The decision to bail out the banks is routinely justified as being necessary to prevent a Second Great Depression. No one who says this has a remotely coherent story as to how the bankruptcy of these banks would have condemned us to a decade of double-digit unemployment.

We have known for 70 years how to get out of a depression (it’s called “spending money”). if the banks had collapsed, it would have undoubtedly worsened the 2008–2009 downturn, but nothing would have prevented us from boosting the economy back to full employment with a large burst of spending, just as the spending needed to fight World War II brought the economy to full employment in 1942.

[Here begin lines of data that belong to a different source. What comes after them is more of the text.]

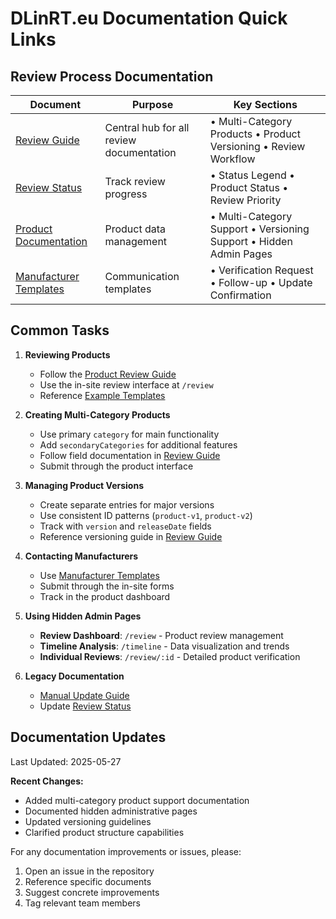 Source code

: 
# DLinRT.eu Documentation Quick Links

## Review Process Documentation

| Document | Purpose | Key Sections |
|----------|----------|--------------|
| [Review Guide](./docs/review/GUIDE.md) | Central hub for all review documentation | • Multi-Category Products  • Product Versioning  • Review Workflow |
| [Review Status](./docs/review/STATUS.md) | Track review progress | • Status Legend  • Product Status  • Review Priority |
| [Product Documentation](./docs/review/README.md) | Product data management | • Multi-Category Support  • Versioning Support  • Hidden Admin Pages |
| [Manufacturer Templates](./MANUFACTURER_TEMPLATES.md) | Communication templates | • Verification Request  • Follow-up  • Update Confirmation |

## Common Tasks

1. **Reviewing Products**
   - Follow the [Product Review Guide](./docs/review/GUIDE.md)
   - Use the in-site review interface at `/review`
   - Reference [Example Templates](./src/data/products/examples)

2. **Creating Multi-Category Products**
   - Use primary `category` for main functionality
   - Add `secondaryCategories` for additional features
   - Follow field documentation in [Review Guide](./docs/review/GUIDE.md)
   - Submit through the product interface

3. **Managing Product Versions**
   - Create separate entries for major versions
   - Use consistent ID patterns (`product-v1`, `product-v2`)
   - Track with `version` and `releaseDate` fields
   - Reference versioning guide in [Review Guide](./docs/review/GUIDE.md)

4. **Contacting Manufacturers**
   - Use [Manufacturer Templates](./MANUFACTURER_TEMPLATES.md)
   - Submit through the in-site forms
   - Track in the product dashboard

5. **Using Hidden Admin Pages**
   - **Review Dashboard**: `/review` - Product review management
   - **Timeline Analysis**: `/timeline` - Data visualization and trends
   - **Individual Reviews**: `/review/:id` - Detailed product verification

6. **Legacy Documentation**
   - [Manual Update Guide](./docs/review/README.md)
   - Update [Review Status](./docs/review/STATUS.md)

## Documentation Updates

Last Updated: 2025-05-27

**Recent Changes:**
- Added multi-category product support documentation
- Documented hidden administrative pages
- Updated versioning guidelines
- Clarified product structure capabilities

For any documentation improvements or issues, please:

1. Open an issue in the repository
2. Reference specific documents
3. Suggest concrete improvements
4. Tag relevant team members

Excessive CEO Pay Takes Money Away from Other Workers

The op-ed provides a good analysis of the problem with the economic structures that allow CEOs to be excessively overpaid — the substantial amount of money that the CEOs are overpaid with could instead be going to other lower-level workers. Wages in the United States have hardly increased in decades for most American workers, and the CEO pocket money would make a significant difference in their lives.

The problem is the structure of corporate governance. The people who most immediately determine the CEO’s pay are the corporation’s board of directors. These directors have incredibly cushy jobs. They typically get paid several hundred thousand dollars a year for perhaps 150 hours of work.

Members of corporate boards largely owe their jobs to the CEOs and top management. They almost never get booted out by shareholders; the reelection rate for board members running with board support is over 99 percent.

In this context, board members have no incentive to ask questions like, “Could we get someone as good as our CEO for half the pay?” There is basically no downward pressure on CEO pay and every reason to boost pay. After all, if you were sitting on some huge pot of other people’s money, wouldn’t you want to pay your friends well?

Of course, the CEO pay comes at the expense of returns to shareholders, and these have not been very good in recent years in spite of the best efforts of Trump and the Republicans to help them with tax cuts and pro-business regulation. In the last two decades, stock returns have averaged less than 4.7 percent annually above the rate of inflation. By contrast, in the long Golden Age from 1947 to 1973, real stock returns averaged 8.2 percent.

With the bulk of stock being held by the richest people in the country, there is no reason to shed tears for stockholders, but the fact is they are being ripped off by CEOs and other top management. Given the choice, we should prefer the money ends up in the hands of shareholders rather than CEOs. After all, people below the top 1 percent do own stock in their 401(k)s, as do public and private pension funds. By contrast, every dollar in additional CEO pay is going to someone in the top 0.001 percent of the income distribution.

More important than the money going to the CEOs is the impact that their outlandish pay has on pay structures in the economy more generally. When the CEO is pocketing $20 to $30 million a year, other top executives are likely earning close to $10 million and even the third-tier managers might be topping $1 million.

[…]

If a successful CEO of a large company was pocketing $2-3 million a year, instead of $20 to $30 million, the ripple effect on the pay of others near the top would leave much more money for everyone else. This gives us very good reason to worry about excessive CEO pay.

If the structure of corporate governance makes it too difficult for shareholders to collectively act to limit CEO pay, threatening them with a return to the pre-Trump 35 percent tax rate might give them enough incentive to get the job done. It has always been in the interests of shareholders to pay their CEOs as little as possible, just as they want to pay as little as possible to their other employees.

If shareholders pay a CEO $20 million more than needed to get someone to run the company, it has the same impact on the bottom line as paying $2,000 extra to 10,000 workers. No company deliberately overpays their frontline workers.